Missouri School of Journalism Professor Receives Kemper Fellowship for Teaching Excellence

Columbia, Mo. (April 25, 2003) — Long-time faculty member Professor Don Ranly has received one of 10 William T. Kemper Fellowships for Teaching Excellence awarded each year to outstanding MU professors. He is the fourth Missouri School of Journalism professor to receive the award since its creation in 1991.

Don Ranly
Don Ranly

The trustees of the William T. Kemper Foundation made a $500,000 gift to MU to establish an awards program that would recognize the importance of outstanding teaching to the success of the University. Each year 10 MU professors are selected to receive awards worth $10,000 based on evaluations of their teaching and letters of support from their colleagues and students. The foundation extended its funding for the program in 1995 and 2000.

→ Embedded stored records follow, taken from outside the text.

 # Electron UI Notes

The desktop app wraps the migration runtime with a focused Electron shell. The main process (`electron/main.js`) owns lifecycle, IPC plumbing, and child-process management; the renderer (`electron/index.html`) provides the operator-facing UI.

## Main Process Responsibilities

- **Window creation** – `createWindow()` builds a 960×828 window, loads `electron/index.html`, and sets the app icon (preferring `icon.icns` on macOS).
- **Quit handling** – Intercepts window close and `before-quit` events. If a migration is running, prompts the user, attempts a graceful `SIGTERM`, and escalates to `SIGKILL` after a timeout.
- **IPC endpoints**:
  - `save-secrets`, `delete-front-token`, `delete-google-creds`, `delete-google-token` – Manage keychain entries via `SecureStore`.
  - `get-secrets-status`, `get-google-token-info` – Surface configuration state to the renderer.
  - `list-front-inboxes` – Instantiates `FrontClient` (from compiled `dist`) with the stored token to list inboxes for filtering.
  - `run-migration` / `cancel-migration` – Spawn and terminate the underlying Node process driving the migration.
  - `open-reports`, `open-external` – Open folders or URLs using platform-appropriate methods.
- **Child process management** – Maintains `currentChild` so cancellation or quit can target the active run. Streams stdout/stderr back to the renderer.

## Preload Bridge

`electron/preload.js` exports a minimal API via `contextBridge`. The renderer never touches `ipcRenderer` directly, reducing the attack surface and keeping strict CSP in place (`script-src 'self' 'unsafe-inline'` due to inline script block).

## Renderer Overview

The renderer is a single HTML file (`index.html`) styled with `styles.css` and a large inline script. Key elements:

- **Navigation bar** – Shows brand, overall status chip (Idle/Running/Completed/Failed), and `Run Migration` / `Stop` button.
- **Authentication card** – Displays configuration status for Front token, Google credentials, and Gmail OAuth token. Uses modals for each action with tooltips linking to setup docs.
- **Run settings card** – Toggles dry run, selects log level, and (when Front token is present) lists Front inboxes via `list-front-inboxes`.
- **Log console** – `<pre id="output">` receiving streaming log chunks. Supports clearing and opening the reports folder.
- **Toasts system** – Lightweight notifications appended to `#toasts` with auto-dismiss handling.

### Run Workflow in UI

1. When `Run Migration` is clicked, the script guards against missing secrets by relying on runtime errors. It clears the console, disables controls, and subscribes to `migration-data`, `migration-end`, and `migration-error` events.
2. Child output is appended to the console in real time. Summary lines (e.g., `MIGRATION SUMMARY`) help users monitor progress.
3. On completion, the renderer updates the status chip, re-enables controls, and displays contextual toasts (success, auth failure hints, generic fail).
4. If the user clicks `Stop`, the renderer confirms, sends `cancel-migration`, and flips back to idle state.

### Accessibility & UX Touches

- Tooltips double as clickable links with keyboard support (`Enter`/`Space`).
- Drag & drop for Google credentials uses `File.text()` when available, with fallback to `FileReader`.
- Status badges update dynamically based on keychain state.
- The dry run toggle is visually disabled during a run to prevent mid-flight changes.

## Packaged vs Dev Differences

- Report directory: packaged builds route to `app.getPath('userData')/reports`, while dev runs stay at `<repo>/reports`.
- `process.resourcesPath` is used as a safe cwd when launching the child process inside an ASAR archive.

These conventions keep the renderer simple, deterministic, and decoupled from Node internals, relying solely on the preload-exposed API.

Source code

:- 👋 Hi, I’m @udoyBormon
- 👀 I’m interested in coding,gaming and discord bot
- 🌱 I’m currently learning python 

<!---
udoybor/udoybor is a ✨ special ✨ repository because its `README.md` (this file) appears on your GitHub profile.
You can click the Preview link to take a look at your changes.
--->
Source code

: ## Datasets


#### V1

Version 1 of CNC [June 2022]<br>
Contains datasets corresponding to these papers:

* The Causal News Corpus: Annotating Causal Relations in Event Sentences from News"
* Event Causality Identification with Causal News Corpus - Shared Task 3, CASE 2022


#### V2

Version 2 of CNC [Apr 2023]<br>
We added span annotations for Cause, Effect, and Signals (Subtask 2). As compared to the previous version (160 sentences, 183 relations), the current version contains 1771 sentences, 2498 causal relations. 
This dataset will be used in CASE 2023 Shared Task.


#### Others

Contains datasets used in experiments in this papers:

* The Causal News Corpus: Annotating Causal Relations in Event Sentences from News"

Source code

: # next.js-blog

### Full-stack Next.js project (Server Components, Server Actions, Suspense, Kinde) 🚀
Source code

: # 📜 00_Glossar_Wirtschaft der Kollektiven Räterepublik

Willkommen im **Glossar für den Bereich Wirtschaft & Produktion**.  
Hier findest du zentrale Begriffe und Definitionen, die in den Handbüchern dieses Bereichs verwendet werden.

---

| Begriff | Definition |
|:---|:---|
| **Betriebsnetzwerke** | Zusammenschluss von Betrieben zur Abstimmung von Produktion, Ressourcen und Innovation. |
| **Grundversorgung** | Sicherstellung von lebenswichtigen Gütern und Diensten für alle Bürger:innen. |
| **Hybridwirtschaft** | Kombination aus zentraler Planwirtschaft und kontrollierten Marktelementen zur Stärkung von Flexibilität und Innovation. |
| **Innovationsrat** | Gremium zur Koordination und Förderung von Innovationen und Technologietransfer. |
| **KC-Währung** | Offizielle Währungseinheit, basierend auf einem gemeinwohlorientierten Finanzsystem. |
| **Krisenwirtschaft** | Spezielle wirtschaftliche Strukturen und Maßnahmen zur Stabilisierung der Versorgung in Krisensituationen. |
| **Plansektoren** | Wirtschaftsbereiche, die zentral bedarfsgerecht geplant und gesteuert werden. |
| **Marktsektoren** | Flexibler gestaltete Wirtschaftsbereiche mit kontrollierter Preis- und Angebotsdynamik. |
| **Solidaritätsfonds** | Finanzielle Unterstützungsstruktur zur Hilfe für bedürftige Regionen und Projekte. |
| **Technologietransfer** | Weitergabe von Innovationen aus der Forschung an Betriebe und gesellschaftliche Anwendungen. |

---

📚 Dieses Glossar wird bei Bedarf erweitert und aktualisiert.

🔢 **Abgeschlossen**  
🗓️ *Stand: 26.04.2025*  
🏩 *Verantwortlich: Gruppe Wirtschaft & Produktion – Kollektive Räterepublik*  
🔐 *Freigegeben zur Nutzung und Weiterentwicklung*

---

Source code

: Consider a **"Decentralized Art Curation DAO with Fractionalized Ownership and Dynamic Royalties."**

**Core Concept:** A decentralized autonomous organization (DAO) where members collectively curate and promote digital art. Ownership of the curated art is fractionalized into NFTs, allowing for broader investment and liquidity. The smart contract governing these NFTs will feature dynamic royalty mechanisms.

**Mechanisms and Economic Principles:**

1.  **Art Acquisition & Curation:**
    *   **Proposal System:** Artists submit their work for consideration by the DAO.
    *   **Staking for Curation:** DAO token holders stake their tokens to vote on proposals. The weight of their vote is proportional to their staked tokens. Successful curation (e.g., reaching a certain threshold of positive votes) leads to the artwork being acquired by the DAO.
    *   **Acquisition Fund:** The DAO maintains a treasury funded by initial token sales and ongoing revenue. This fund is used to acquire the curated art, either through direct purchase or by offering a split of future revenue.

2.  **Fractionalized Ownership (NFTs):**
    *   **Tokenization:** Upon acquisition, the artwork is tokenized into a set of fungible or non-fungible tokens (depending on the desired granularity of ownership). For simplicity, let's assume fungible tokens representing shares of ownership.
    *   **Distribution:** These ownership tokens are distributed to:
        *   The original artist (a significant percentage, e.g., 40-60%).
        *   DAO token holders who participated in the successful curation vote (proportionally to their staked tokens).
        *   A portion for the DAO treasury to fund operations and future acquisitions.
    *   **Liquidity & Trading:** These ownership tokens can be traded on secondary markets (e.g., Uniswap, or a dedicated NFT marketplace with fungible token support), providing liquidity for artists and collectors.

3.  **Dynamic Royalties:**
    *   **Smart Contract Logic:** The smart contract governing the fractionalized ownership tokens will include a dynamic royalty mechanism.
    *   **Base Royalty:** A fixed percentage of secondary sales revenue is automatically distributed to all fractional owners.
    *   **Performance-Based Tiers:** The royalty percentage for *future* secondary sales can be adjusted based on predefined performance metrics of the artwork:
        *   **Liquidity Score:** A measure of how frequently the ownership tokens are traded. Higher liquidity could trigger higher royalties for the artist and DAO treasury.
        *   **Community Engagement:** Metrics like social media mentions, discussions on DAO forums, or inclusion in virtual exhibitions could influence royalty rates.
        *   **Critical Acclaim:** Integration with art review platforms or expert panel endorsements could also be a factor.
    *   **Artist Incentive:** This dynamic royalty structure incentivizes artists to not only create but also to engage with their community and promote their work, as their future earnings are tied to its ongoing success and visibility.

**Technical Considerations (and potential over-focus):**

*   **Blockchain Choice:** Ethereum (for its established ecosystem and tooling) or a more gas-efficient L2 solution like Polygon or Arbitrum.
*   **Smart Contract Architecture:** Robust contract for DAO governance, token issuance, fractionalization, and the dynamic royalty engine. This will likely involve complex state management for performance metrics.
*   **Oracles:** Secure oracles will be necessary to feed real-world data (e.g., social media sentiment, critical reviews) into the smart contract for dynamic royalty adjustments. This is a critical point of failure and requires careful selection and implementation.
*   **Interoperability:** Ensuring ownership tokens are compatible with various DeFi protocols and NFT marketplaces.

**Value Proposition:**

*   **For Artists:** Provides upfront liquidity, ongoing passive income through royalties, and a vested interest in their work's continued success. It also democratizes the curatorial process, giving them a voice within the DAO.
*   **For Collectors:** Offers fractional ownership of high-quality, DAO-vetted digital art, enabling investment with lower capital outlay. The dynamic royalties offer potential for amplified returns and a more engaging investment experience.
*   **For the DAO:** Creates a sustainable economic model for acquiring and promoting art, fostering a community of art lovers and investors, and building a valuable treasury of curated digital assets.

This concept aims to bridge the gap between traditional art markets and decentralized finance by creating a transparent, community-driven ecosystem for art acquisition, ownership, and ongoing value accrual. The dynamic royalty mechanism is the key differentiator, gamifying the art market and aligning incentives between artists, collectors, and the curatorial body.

Don Ranly has been a member of the MU faculty for 30 years and head of the magazine sequence since 1976. He has worked as a reporter, editor, columnist and television host and co-authored and authored several journalism textbooks. He describes teaching as his first love, however, and has conducted close to 1,000 writing and editing seminars for associations, corporations and individual magazines and newspapers, in addition to his classes at the School.

Several of Ranly’s past and current students submitted comments in support of his nomination, including Josh Brodesky, a master’s student who has participated in two of his classes. “Dr. Ranly brings tremendous depth and wisdom to the classroom,” Brodesky said. “He is the first teacher I have had who uses the different talents of each of his students to demonstrate points in his lessons.”

Brian Brooks, associate dean of the Journalism School, has watched Ranly teach for 29 years and describes him as “simply a master teacher” who sets high standards for both his students and himself.

Ranly and the other recipients of the Kemper Fellowships will be honored May 7 at an awards ceremony co-hosted by Commerce Bank and MU.